[[ Records shown, beginning ]]
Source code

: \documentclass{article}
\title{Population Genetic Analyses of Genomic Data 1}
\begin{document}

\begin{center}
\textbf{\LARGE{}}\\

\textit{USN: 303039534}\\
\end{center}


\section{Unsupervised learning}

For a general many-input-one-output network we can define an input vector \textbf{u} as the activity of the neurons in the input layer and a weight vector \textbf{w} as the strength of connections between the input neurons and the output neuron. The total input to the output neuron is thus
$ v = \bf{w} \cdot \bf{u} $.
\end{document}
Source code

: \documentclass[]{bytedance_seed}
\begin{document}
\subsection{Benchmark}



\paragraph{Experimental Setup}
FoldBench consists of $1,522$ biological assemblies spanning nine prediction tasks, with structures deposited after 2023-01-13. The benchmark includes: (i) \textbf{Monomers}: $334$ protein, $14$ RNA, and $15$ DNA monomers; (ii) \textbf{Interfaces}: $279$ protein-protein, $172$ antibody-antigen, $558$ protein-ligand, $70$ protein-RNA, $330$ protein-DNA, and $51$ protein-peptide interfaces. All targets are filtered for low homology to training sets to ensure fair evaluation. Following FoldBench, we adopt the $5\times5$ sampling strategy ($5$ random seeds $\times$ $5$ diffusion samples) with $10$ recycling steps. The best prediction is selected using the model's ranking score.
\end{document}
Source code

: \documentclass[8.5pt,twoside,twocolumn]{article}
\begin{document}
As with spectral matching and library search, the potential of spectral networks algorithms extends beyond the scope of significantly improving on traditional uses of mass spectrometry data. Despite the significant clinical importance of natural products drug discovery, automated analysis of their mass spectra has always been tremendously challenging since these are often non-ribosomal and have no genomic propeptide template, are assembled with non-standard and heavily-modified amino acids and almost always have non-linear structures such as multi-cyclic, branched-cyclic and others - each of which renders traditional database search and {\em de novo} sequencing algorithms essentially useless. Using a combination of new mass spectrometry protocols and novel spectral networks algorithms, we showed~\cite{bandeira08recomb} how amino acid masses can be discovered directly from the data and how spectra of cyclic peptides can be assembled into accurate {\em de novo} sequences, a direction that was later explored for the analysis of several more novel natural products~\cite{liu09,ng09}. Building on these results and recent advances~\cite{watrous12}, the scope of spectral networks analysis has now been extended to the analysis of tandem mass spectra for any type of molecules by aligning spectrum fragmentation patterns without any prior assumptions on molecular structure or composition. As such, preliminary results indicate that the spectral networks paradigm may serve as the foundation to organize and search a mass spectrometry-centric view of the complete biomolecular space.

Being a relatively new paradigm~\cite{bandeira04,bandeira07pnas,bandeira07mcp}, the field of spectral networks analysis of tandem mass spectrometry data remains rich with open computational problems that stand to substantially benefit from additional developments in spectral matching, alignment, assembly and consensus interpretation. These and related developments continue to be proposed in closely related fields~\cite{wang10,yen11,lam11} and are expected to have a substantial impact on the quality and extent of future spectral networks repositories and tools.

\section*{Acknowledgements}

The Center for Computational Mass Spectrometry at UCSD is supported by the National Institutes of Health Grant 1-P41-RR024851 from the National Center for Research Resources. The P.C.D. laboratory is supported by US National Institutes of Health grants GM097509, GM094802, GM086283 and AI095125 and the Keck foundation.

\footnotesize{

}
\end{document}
[[ Records shown, end ]]
[[ Records shown, beginning ]]
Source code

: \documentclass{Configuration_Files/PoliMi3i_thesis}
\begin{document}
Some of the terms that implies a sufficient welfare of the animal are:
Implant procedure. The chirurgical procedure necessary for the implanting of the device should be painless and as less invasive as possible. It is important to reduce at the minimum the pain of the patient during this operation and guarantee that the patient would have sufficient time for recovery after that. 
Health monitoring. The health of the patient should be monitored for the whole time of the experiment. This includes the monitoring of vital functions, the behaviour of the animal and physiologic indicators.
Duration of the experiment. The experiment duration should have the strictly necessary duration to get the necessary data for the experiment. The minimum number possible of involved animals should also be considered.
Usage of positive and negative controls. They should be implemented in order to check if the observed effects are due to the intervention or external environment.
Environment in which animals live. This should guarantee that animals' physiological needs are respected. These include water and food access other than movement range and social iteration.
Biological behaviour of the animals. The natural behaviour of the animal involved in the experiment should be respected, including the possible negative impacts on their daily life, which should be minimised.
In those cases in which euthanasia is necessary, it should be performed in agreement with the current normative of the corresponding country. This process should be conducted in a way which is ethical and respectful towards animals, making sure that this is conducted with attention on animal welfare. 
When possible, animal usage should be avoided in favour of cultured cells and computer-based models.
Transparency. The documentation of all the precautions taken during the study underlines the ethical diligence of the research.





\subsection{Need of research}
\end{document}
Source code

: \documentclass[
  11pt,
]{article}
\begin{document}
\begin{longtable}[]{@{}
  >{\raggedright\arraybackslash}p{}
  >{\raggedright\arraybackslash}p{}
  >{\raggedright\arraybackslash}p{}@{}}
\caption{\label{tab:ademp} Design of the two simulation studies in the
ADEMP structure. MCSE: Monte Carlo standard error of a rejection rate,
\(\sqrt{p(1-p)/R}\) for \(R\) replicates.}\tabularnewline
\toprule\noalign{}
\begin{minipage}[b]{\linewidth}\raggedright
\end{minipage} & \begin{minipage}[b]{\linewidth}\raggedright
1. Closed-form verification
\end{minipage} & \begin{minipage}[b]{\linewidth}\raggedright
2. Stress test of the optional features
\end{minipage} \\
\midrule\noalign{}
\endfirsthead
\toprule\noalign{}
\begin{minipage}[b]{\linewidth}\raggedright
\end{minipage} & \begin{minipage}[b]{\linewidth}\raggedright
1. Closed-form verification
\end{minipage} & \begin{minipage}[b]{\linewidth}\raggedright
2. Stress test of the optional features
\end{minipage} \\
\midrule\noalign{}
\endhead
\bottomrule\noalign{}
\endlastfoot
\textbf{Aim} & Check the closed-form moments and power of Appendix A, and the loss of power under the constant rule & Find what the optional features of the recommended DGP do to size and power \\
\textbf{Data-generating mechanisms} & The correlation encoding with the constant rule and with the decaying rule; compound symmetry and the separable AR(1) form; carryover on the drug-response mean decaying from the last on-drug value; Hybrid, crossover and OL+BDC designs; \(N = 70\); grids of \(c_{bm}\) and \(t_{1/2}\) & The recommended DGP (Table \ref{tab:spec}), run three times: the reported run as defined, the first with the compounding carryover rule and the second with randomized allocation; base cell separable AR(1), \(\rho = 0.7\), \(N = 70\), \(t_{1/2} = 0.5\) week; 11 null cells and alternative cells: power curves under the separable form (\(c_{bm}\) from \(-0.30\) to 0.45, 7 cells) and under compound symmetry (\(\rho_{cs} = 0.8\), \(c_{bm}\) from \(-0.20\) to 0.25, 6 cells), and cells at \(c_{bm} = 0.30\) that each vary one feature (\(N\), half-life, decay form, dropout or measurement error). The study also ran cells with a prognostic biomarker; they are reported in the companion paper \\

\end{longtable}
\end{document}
[[ Records shown, end ]]
What you will do: Filter the records for the word "welfare" and show every line that has it.

Response to this exercise:
Some of the terms that implies a sufficient welfare of the animal are:
In those cases in which euthanasia is necessary, it should be performed in agreement with the current normative of the corresponding country. This process should be conducted in a way which is ethical and respectful towards animals, making sure that this is conducted with attention on animal welfare. 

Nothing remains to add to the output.